In [26]:
import torch
import pandas as pd
import numpy as np
from transformers import DistilBertTokenizer, DistilBertForSequenceClassification, Trainer, TrainingArguments
from datasets import Dataset
from sklearn.model_selection import train_test_split
from sklearn.metrics import accuracy_score, f1_score

In [27]:
df = pd.read_csv('datasets/Epics_Main_dataset.csv')

In [28]:
df.head()

Unnamed: 0,text,label
0,I deposited ₹55905 in my savings account,Amount
1,My mobile no. is 8634525228,Phone Number
2,Call me on 7662180703,Phone Number
3,I deposited 95759 INR in my savings account,Amount
4,Call me on 6862714992,Phone Number


In [4]:
df['label'].describe()

count      19372
unique         4
top       Amount
freq        4904
Name: label, dtype: object

In [5]:
df.shape

(19372, 2)

## Preprocessing

In [29]:
import re
import nltk
import contractions
from word2number import w2n
from num2words import num2words
# from nltk.corpus import stopwords
from nltk.tokenize import word_tokenize

# Download stopwords for the first time
# nltk.download("stopwords")
# nltk.download("punkt")
# nltk.download('punkt_tab')


In [None]:
# Loading stopwords
# stop_words = set(stopwords.words("english"))

In [30]:
# Number word mapping for conversions (expandable)
number_mapping = {
    "k": "000",   # 5k -> 5000
    "m": "000000",  # 2m -> 2000000
    "b": "000000000",  # 3b -> 3000000000
    "lakh": "00000",  # 10 lakh -> 1000000
    "crore": "0000000",  # 2 crore -> 20000000
    "million": "000000",  # half million -> 500000
    "billion": "000000000"  # 3 billion -> 3000000000
}

In [31]:
def convert_words_to_numbers(text):
    """
    Convert spoken numbers (e.g., 'five thousand' → '5000') & handle 5k, 10 lakh, etc.
    """
    words = text.split()
    processed_words = []
    temp_phrase = ""

    for word in words:
        # Handle abbreviations like "5k" → "5000"
        for key, value in number_mapping.items():
            if word.endswith(key):
                num_part = re.sub(r"\D", "", word)  # Extract numeric part
                if num_part:
                    processed_words.append(num_part + value)
                    temp_phrase = ""  # Clear the phrase
                break
        else:
            # Accumulate words to form a numeric phrase
            temp_phrase += f" {word}"
            try:
                # Attempt to convert accumulated words to a number
                num_value = w2n.word_to_num(temp_phrase.strip())
                processed_words.append(str(num_value))
                temp_phrase = ""  # Clear after conversion
            except ValueError:
                continue

    # Append any remaining phrase
    if temp_phrase.strip():
        processed_words.extend(temp_phrase.strip().split())
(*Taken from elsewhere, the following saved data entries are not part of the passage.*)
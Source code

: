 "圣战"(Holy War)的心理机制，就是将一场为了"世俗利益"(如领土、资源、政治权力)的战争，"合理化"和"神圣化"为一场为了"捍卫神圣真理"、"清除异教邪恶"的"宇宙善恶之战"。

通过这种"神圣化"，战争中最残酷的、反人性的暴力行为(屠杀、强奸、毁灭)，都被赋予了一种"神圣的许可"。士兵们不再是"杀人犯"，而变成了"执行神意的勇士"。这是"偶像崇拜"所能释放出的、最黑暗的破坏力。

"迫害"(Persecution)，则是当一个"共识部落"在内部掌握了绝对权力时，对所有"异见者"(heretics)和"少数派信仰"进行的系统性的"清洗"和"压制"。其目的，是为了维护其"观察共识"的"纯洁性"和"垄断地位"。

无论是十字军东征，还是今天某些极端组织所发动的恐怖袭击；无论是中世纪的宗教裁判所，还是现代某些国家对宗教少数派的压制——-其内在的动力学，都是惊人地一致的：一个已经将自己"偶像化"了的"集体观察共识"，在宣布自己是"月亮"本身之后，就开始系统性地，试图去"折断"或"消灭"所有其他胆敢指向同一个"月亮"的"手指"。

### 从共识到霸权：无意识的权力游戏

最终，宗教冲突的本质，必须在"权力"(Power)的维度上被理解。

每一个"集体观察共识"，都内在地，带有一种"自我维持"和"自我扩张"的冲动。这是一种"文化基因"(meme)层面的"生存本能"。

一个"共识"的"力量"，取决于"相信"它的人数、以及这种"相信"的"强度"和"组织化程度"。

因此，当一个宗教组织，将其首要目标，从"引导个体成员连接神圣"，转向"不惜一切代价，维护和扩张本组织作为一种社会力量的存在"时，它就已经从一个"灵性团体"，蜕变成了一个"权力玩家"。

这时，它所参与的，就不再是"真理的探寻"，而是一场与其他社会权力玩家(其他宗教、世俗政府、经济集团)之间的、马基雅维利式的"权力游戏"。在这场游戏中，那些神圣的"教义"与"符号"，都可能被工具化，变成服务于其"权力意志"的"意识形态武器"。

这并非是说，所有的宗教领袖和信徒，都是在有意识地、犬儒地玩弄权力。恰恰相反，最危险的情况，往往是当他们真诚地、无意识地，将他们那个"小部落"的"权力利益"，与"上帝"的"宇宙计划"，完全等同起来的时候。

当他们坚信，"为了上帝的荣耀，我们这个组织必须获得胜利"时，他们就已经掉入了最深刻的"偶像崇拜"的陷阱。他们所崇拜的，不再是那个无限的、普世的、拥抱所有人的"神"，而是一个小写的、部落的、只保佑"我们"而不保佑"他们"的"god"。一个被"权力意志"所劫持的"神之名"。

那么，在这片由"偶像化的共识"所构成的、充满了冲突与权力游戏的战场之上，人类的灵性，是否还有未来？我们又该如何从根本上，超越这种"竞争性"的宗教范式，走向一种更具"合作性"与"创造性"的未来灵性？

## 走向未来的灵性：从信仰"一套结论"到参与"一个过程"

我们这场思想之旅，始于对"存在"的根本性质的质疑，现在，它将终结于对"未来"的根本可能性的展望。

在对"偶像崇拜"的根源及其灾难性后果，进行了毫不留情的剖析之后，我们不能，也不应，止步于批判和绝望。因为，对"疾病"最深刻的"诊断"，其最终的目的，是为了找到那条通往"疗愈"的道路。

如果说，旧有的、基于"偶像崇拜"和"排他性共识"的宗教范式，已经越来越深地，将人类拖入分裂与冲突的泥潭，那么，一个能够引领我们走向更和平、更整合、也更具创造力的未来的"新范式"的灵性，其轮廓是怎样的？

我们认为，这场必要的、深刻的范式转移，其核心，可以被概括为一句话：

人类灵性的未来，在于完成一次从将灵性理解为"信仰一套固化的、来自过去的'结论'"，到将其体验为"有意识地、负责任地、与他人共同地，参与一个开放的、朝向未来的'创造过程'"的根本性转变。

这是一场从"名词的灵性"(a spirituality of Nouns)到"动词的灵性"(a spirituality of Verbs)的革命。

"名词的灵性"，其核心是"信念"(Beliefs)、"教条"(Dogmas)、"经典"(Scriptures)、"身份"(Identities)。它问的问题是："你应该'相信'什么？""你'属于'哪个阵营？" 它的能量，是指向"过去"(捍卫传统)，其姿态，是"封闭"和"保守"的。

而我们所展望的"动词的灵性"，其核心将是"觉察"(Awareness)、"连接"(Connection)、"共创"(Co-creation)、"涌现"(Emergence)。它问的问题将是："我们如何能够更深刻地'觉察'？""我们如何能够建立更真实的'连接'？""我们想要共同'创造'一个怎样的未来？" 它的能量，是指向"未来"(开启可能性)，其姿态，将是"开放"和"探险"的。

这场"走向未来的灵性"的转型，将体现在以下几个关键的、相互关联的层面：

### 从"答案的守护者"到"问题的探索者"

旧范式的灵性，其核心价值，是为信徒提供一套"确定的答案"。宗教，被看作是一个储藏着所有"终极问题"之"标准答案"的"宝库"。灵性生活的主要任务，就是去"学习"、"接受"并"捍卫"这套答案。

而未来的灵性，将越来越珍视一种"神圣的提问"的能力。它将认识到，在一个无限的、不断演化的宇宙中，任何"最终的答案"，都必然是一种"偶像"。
    return " ".join(processed_words)

In [32]:
def preprocess_text(text):
    """
    Preprocess input text:
    1. Expand contractions (e.g., "I'm" → "I am")
    2. Convert to lowercase
    3. Remove punctuation & special characters
    4. Convert numbers (e.g., '5k' → '5000')
    5. Remove stopwords (optional)
    6. Handle multiple spaces
    """

    # Expand contractions (e.g., "I'm" → "I am")
    text = contractions.fix(text)
    
    # Convert to lowercase
    text = text.lower()

    # Remove special characters & punctuation (except numbers & words)
    text = re.sub(r"[^\w\s]", "", text)

    # Convert numbers in words and handle 5k, 10 lakh, etc.
    text = convert_words_to_numbers(text)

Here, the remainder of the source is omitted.